WHAT NEEDS TO BE DONE:
Return each line of the entries that mentions the word "DESVAR".

(Records excerpted from a collection)
Content starts
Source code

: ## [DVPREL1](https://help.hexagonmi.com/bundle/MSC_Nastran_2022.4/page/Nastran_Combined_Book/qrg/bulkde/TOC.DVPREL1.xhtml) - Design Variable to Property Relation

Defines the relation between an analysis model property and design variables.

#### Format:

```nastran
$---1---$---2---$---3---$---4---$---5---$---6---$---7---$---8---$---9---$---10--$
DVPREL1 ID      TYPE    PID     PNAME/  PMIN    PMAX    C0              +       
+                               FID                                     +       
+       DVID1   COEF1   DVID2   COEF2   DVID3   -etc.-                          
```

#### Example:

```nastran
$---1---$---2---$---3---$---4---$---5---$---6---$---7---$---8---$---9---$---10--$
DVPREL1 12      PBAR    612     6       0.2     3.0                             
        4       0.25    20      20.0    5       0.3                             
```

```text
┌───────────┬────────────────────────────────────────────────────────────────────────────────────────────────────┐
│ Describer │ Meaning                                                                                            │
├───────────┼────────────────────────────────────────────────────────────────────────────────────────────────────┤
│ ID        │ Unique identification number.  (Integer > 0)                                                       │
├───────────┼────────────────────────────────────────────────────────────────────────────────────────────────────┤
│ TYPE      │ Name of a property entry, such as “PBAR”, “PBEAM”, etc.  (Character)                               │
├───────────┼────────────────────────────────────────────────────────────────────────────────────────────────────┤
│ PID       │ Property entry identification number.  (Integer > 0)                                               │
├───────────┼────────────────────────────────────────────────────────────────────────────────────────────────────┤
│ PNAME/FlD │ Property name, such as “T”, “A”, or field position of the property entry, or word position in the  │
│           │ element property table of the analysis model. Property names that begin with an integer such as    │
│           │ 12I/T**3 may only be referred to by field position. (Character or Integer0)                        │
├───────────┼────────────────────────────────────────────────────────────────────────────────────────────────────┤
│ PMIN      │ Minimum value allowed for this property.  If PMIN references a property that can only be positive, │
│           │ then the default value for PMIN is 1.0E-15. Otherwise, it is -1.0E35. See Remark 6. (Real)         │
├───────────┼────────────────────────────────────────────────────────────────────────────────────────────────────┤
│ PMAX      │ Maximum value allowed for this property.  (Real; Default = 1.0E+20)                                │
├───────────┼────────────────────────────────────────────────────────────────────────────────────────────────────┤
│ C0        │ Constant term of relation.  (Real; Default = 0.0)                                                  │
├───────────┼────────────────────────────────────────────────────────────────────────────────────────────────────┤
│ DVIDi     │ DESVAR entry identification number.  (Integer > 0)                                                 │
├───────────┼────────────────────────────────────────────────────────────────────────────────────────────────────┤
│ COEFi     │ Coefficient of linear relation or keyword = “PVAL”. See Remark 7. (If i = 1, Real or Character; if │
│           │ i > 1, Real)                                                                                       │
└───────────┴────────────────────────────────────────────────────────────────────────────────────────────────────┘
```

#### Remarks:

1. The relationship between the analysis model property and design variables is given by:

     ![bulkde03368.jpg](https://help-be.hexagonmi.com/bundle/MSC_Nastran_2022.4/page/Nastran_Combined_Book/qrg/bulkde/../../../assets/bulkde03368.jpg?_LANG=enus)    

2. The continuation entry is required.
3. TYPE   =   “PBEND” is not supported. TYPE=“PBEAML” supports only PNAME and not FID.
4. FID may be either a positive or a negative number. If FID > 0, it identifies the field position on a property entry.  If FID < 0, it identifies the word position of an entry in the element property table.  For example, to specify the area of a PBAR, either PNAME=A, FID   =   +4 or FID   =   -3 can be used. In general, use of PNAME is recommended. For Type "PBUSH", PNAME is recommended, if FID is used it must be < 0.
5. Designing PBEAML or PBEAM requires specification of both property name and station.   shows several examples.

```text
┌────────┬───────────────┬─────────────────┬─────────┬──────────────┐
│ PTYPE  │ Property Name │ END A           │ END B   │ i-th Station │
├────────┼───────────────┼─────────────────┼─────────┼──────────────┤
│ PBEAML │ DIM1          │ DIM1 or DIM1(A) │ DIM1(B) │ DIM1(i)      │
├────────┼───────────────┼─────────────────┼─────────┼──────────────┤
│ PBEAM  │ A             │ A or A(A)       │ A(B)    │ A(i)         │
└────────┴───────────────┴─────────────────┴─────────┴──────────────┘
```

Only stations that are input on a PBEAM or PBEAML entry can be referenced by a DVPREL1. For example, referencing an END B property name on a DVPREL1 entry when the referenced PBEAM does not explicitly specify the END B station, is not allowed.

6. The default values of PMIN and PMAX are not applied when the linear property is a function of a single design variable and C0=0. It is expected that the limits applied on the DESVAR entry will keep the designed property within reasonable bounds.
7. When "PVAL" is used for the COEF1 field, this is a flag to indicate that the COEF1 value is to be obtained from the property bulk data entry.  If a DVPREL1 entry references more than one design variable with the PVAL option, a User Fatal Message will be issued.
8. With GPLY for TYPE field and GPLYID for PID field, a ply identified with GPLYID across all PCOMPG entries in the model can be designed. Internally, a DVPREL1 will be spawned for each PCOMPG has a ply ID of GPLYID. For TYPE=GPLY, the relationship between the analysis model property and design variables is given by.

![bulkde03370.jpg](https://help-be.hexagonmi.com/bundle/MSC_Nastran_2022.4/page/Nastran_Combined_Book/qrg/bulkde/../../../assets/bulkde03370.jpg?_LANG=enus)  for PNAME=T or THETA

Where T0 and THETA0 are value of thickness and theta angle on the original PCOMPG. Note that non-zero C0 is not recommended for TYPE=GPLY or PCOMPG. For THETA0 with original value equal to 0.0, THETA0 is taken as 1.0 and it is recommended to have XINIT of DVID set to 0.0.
Content ends
SOLUTION FOR THIS TASK:
│ DVIDi     │ DESVAR entry identification number.  (Integer > 0)                                                 │
6. The default values of PMIN and PMAX are not applied when the linear property is a function of a single design variable and C0=0. It is expected that the limits applied on the DESVAR entry will keep the designed property within reasonable bounds.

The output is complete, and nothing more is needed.